The six firms which dominate the residential supply of energy - British Gas, which is owned by Centrica; EDF Energy; EON; Npower; Scottish Power; and SSE - argue privately that a pledge by Ed Miliband to freeze prices if Labour wins May's election has made it commercially risky to cut prices.

"We are taking pricing decisions now that may have to last for two years," an executive at one of the companies said.

"Anything could happen to wholesale prices during that period which would make supplying energy at lower levels than today wholly uneconomic."

The companies have been summoned for talks with Mr Hancock, who also ordered them to explain whether their fuel-hedging strategies, which protect them against sharp changes in wholesale costs, were a factor in preventing them from cutting prices now.

In his letter, he insisted that he did not want to interfere with a competition investigation into the energy sector, which is expected to report its provisional findings in June.

However, Mr Hancock said that the 'Big Six' needed to explain the lack of action on pricing in order "to maintain market confidence".

Speaking to Sky News, Mr Hancock said Labour's policy was "already an embarrassment".

"The evidence increasingly shows the threat of Labour's high price freeze is responsible for higher household bills now.
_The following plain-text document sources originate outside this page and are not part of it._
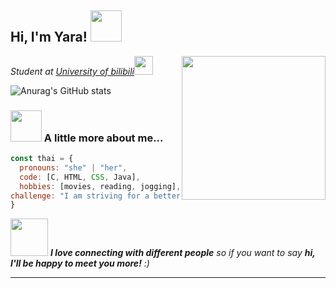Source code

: <h2> Hi, I'm Yara! <img src="https://media.giphy.com/media/mGcNjsfWAjY5AEZNw6/giphy.gif" width="50"></h2>
<img align='right' src="https://media.giphy.com/media/ieyl9zmCjO4b4t6qoY/giphy.gif" width="230">
<p><em>Student at <a href="https://www.bilibili.com">University of bilibili</a><img src="https://media.giphy.com/media/fYSnHlufseco8Fh93Z/giphy.gif" width="30">
</em></p>

![Anurag's GitHub stats](https://github-readme-stats.vercel.app/api?username=Yte360)
### <img src="https://media.giphy.com/media/VgCDAzcKvsR6OM0uWg/giphy.gif" width="50"> A little more about me...  

```javascript
const thai = {
  pronouns: "she" | "her",
  code: [C, HTML, CSS, Java],
  hobbies: [movies, reading, jogging],
challenge: "I am striving for a better furture!"
}
```

<img src="https://media.giphy.com/media/LnQjpWaON8nhr21vNW/giphy.gif" width="60"> <em><b>I love connecting with different people</b> so if you want to say <b>hi, I'll be happy to meet you more!</b> :)</em>

---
If that's the case, they should abandon it immediately.

"Hardworking households must feel the benefits of lower gas prices and we cannot let the threat of Ed Miliband stand in the way."

Downing Street sources said on Saturday that Mr Hancock's letter had been approved by both the Prime Minister and the Chancellor.

George Osborne this week vowed to watch utilities and fuel retailers "like a hawk" to ensure that the benefits of lower oil prices were being passed on to consumers.

The intervention of senior ministers over the issue in recent days underlines the extent to which the cost of living will be a central plank of the looming election campaign.

Energy company executives pointed, however, to regulatory requirements which meant that gas and electricity had to be sold under contracts of at least 12 months, with customers informed of prices in advance.

"When the natural gas price soared in 2010, consumer prices were able to be maintained because the cost to companies was already locked in," said one.

"Industry profit margins are around 5%. If the price of oil and wholesale gas remain where they are now for a sustained period, we will be able to pass that on over time."

A director of another of the major suppliers added that wholesale costs accounted for only 50% of consumers' bills, with network costs and those associated with environmental obligations expected to rise, rather than fall, during 2015.

None of the companies contacted by Sky News would comment officially on Mr Hancock's letter.